The rerun results are more modest than our early expectations. Linear regression performs slightly better than the random forest here, with about 15.37 MAE and R² = 0.21. That means the model captures some scoring structure but leaves a great deal unexplained. With only six features and substantial irreducible noise in NBA game totals, the random forest’s extra flexibility likely translates into mild overfitting, while linear regression’s simpler form generalizes slightly better. It is a useful reminder that “more flexible” does not automatically mean “more accurate.”

Regression

Game-total prediction works, but only weakly

The regression plots make this limitation visible. The model tracks average season scoring reasonably well, but the individual-game scatter remains wide and residual spread is substantial.

That is still useful. It tells us that recent offensive environment is a real signal, just not a sufficient one for tight prediction.

Regression diagnostics for predicting total points
Recent scoring features dominate the model, while variance at the single-game level remains high.

6. Visualization

Putting the entire pipeline back on one page

The final visualization task is not just to make pretty plots. It is to synthesize the full story: historical context, EDA findings, and predictive performance. The scoreboard below does that by placing the two supervised-learning tasks side by side.

Model scoreboard for home-win and total-points analysis
The classification task improves over a naive baseline, while the regression task remains materially noisy.

Why keep the notebook export too?

This page is the guided narrative version of the project.
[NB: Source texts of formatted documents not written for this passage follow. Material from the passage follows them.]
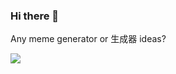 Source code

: ### Hi there 👋

Any meme generator or 生成器 ideas?

![](https://www.codewars.com/users/ShawTim/badges/large)
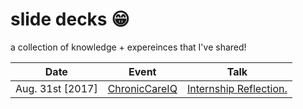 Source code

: # slide decks :grin:

a collection of knowledge + expereinces that I've shared! 

| Date |  Event  |  Talk  |
|------|---------|--------|
| Aug. 31st [2017] | [ChronicCareIQ][1] | [Internship Reflection.][2] |

[1]: https://chroniccareiq.com "ChronicCareIQ"
[2]: /slidedecks/slides/chroniccareiq.pdf "Internship Reflection."
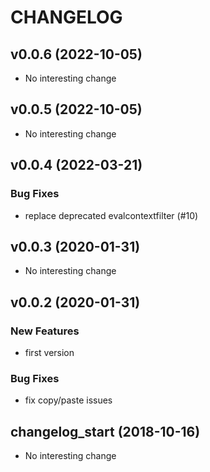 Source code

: # CHANGELOG

## v0.0.6 (2022-10-05)

- No interesting change

## v0.0.5 (2022-10-05)

- No interesting change

## v0.0.4 (2022-03-21)

### Bug Fixes

- replace deprecated evalcontextfilter (#10)

## v0.0.3 (2020-01-31)

- No interesting change

## v0.0.2 (2020-01-31)

### New Features

- first version

### Bug Fixes

- fix copy/paste issues

## changelog_start (2018-10-16)

- No interesting change


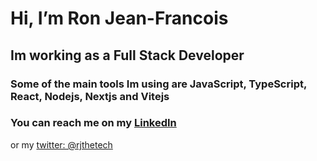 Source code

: # Hi, I’m Ron Jean-Francois
## Im working as a Full Stack Developer
### Some of the main tools Im using are JavaScript, TypeScript, React, Nodejs, Nextjs and Vitejs
### You can reach me on my <a href="https://www.linkedin.com/in/ronjf/">LinkedIn</a>
 or my <a href="https://twitter.com/rjthetech">twitter: @rjthetech</a>

<br />
<!---

<code><img height="30" alt="javascript" src=""></code>
<code><img height="30" alt="typescript" src=""></code>
<code><img height="30" alt="react" src=""></code>
<code><img height="30" alt="nodejs" src=""></code>
| ------------- | ------------- |
### Top Repositories

<a href=""><img align="center" src="" /></a>
<a href=""><img align="center" src="" /></a>

<br />
<br />

<a href="https://twitter.com/rjthetech">
 <img align="right" alt="Ron Jean-Francois | Twitter" width="21px"/>
</a>
<a href="https://www.linkedin.com/in/ronjf/">
 <img align="right" alt="Ron Jean-Francois | LinkedIn" width="21px"/>
</a>

--->

## Thanks for checking out my projects!

<!---
ronthetech/ronthetech is a ✨ special ✨ repository because its `README.md` (this file) appears on your GitHub profile.
You can click the Preview link to take a look at your changes.
--->

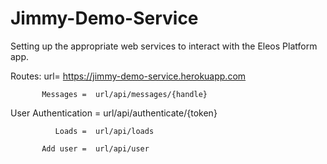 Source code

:# Jimmy-Demo-Service
Setting up the appropriate web services to interact with the Eleos Platform app.

Routes:
url= https://jimmy-demo-service.herokuapp.com

           Messages =  url/api/messages/{handle}
           
 User Authentication =  url/api/authenticate/{token}

              Loads =  url/api/loads
              
           Add user =  url/api/user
The full exported notebook at CMSC320_Final_Project.html is the direct submission-ready tutorial artifact: a single self-contained page mixing prose, code, and outputs. Together, the two pages give a reader both the polished story and the underlying computational walkthrough.

7. Insights and Conclusions

What an informed reader should take away

Main takeaways

  • Home-court advantage is statistically significant, but the size of that advantage declines across eras.
  • The post-1980 Pearson test does not support a single linear scoring trend, even though the visual history clearly shows major era-based changes.
  • Player-season box-score features are not independent and contain enough structure to motivate archetype discovery.
  • Simple pre-game models improve on naive baselines, but they remain modest rather than highly predictive.

What we would do next

  • Add richer player and team features such as assists, shooting efficiency, rest, and injuries.
  • Push further into sequence modeling with the play-by-play table.
  • Refine the player-archetype section with a fully regenerated clustering pipeline.
  • Compare modern-only and cross-era models more explicitly.

The strongest lesson from the project is that careful data curation and step-by-step exploration let us separate strong historical structure from irreducible uncertainty. The result is not a perfect predictive system; it is a more honest, better-supported explanation of what the NBA data can and cannot tell us.